**Your objective:** In the entries below, count the lines that include the word "next" and reply with the number alone.

----

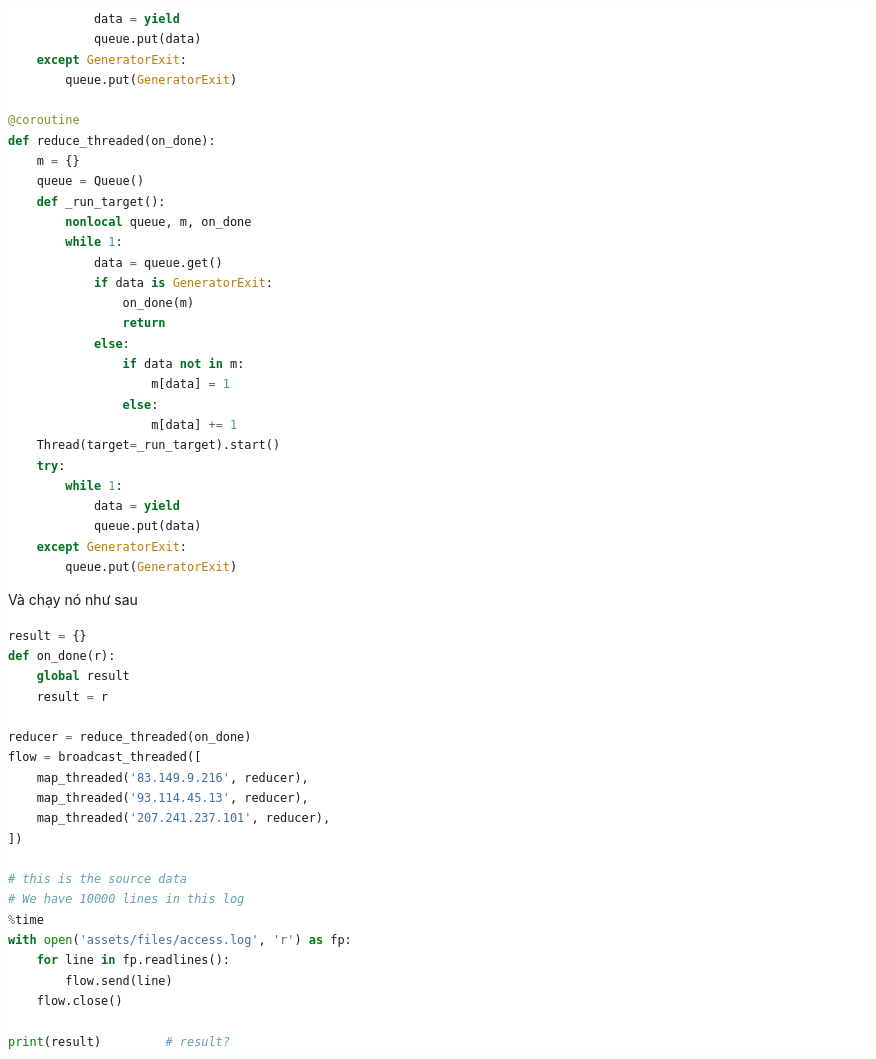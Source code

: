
 ```python
            data = yield
            queue.put(data)
    except GeneratorExit:
        queue.put(GeneratorExit)
        
@coroutine
def reduce_threaded(on_done):
    m = {}
    queue = Queue()
    def _run_target():
        nonlocal queue, m, on_done
        while 1:
            data = queue.get()
            if data is GeneratorExit:
                on_done(m)
                return
            else:
                if data not in m:
                    m[data] = 1
                else:
                    m[data] += 1
    Thread(target=_run_target).start()
    try:
        while 1:
            data = yield
            queue.put(data)
    except GeneratorExit:
        queue.put(GeneratorExit)
```

Và chạy nó như sau 

```python
result = {}
def on_done(r):
    global result
    result = r

reducer = reduce_threaded(on_done)
flow = broadcast_threaded([
    map_threaded('83.149.9.216', reducer),
    map_threaded('93.114.45.13', reducer),
    map_threaded('207.241.237.101', reducer),
])

# this is the source data
# We have 10000 lines in this log
%time
with open('assets/files/access.log', 'r') as fp:
    for line in fp.readlines():
        flow.send(line)
    flow.close()

print(result)         # result?
```
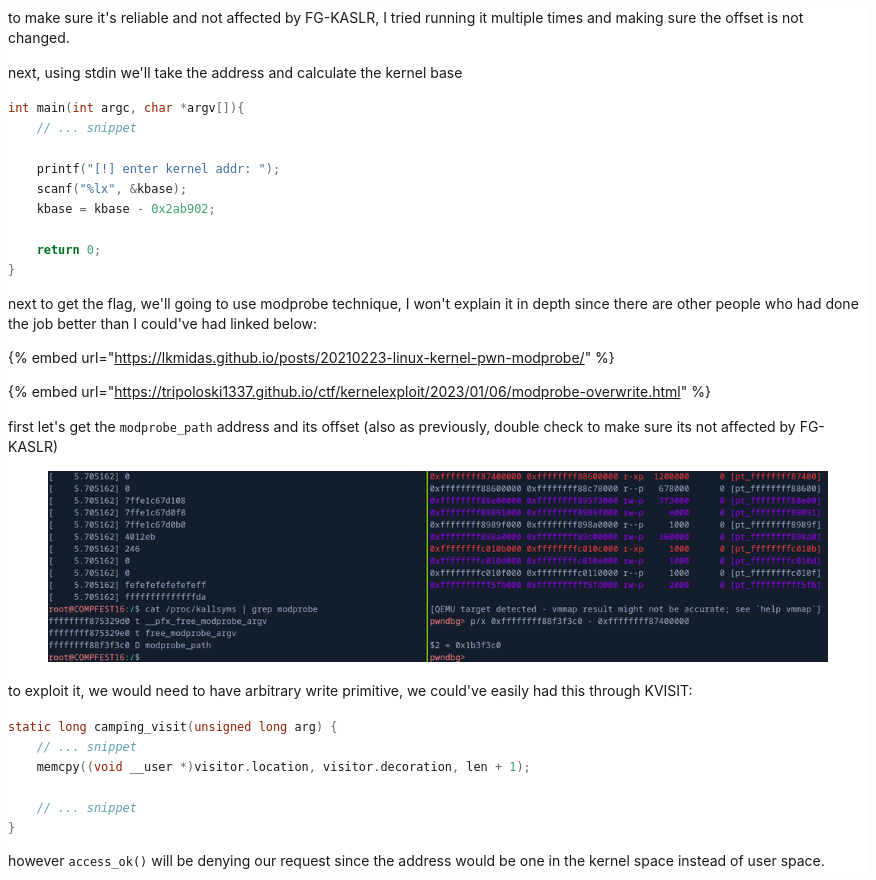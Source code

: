 
to make sure it's reliable and not affected by FG-KASLR, I tried running it multiple times and making sure the offset is not changed.

next, using stdin we'll take the address and calculate the kernel base

```c
int main(int argc, char *argv[]){
    // ... snippet

    printf("[!] enter kernel addr: ");
    scanf("%lx", &kbase);
    kbase = kbase - 0x2ab902;
    
    return 0;
}
```

next to get the flag, we'll going to use modprobe technique, I won't explain it in depth since there are other people who had done the job better than I could've had linked below:

{% embed url="https://lkmidas.github.io/posts/20210223-linux-kernel-pwn-modprobe/" %}

{% embed url="https://tripoloski1337.github.io/ctf/kernelexploit/2023/01/06/modprobe-overwrite.html" %}

first let's get the `modprobe_path` address and its offset (also as previously, double check to make sure its not affected by FG-KASLR)

<figure><img src="../../.gitbook/assets/image (30).png" alt=""><figcaption></figcaption></figure>

to exploit it, we would need to have arbitrary write primitive, we could've easily had this through KVISIT:&#x20;

```c
static long camping_visit(unsigned long arg) {
    // ... snippet
    memcpy((void __user *)visitor.location, visitor.decoration, len + 1);

    // ... snippet
}
```

however `access_ok()` will be denying our request since the address would be one in the kernel space instead of user space.&#x20;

----

**Response area:** 2